| The NPCA Report on Improving Governance|
As requested by the Presidents' Forum last summer in Portland OR, the NPCA Board has studied ways to improve its performance. The report of this effort is now available and will be discussed in Chicago, August 5-8. The proposals, if approved, would reduce the Board's size and change its composition, via an amendment to NPCA Bylaws to be placed before the NPCA membership in the fall. Read the executive summary and the supporting material including NPCA's Challenges Today and Tomorrow, what RCPVs say about the changes and then leave your own comments.
|By Admin1 (admin) (pool-141-157-22-73.balt.east.verizon.net - 126.96.36.199) on Saturday, July 31, 2004 - 1:07 pm: Edit Post|
Improving NPCA's Governance: Stages of Growth
Improving NPCA's Governance: Stages of Growth
Stages of growth:
In 1979, far-sighted leaders, recognizing that local groups need national support, started the National Council of RPCVs. In 1993, NCRPCV renamed itself NPCA, strengthened its staff , and began to appoint Directors with national experience.
After the passions of the Vietnam era and Committee of Returned Volunteers burned out, RPCVs organized groups locally and by countries-of-service in the mid-1970s. In time, several group leaders met in Omaha NE with the intent of making local groups more effective by creating a supplementary national organization.
Local Groups have unique strengths: detailed knowledge of members, designing local events, serving RPCVs face-to-face, cooperating with Peace Corps Regional Offices ("Welcome Bank/Send Off" events) and like-minded organizations, and advocating with news media and legislators in their home offices. Country of Service groups support projects in their host countries, inform Members of news there, and assist in reunions; in times of need, some lobby US Government agencies and Congress on behalf of their countries.
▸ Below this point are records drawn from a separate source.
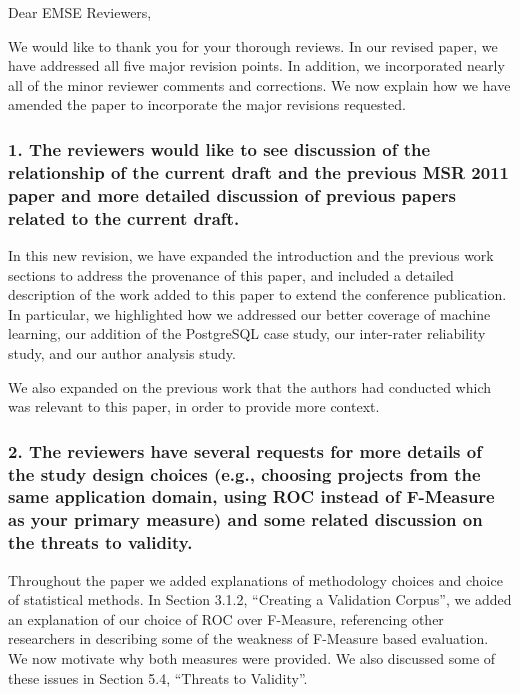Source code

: \documentclass{article}
\begin{document}
Dear EMSE Reviewers,

\vspace{2mm}

We would like to thank you for your thorough reviews. In our revised paper,
we have addressed all five  major revision points. In addition, we incorporated nearly all of the
minor reviewer comments and corrections. 
We now explain how we have amended the paper to incorporate the major revisions requested.

\subsubsection*{1. The reviewers would like to see discussion of the relationship of
 the current draft and the previous MSR 2011 paper and more detailed
 discussion of previous papers related to the current draft.}

In this new revision, we have expanded the introduction and the previous work sections to address
the provenance of this paper, and included a detailed description of the work added to 
this paper to extend the conference publication. In particular, we highlighted how we 
addressed our better coverage of machine learning, our addition of the
PostgreSQL case study, our inter-rater reliability study, and our author
analysis study.

We also expanded on the previous work that the authors had conducted 
 which was relevant to this paper, in order to provide more
context.

\subsubsection*{2. The reviewers have several requests for more details of the study
   design choices (e.g., choosing projects from the same application
   domain, using ROC instead of F-Measure as your primary measure) and
   some related discussion on the threats to validity.}

Throughout the paper we added explanations of 
methodology choices and choice of statistical methods.
In Section 3.1.2, ``Creating a Validation Corpus'', we added an explanation of our choice of 
ROC over F-Measure, referencing other researchers in describing some of the weakness of F-Measure
based evaluation. We now motivate why both measures were provided.
We also discussed some of these issues in Section 5.4, ``Threats to
Validity''.
\end{document}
A national association also has unique strengths and possibilities, notably: organizing national conferences, advocating on Capitol Hill and with federal agencies, frequent liaison with Peace Corps headquarters, offering career networking services with national scope, assisting Groups through accounting and advisory services, representing RPCV populations large enough to negotiate travel and insurance services, producing professional publications, tracking and recognizing RPCV achievements worldwide, attracting endowed funds and overseeing their prudent investment, and attracting funds for projects such as a National Peace Center.
In its early years, the National Council was established by dedicated volunteers and managers, such as Tim Carroll, working mainly with shoe-string budgets and large imaginations. Board members often served not only as Directors, but also, as in many startup nonprofits, as unpaid consultants, and sometimes in effect as staffers.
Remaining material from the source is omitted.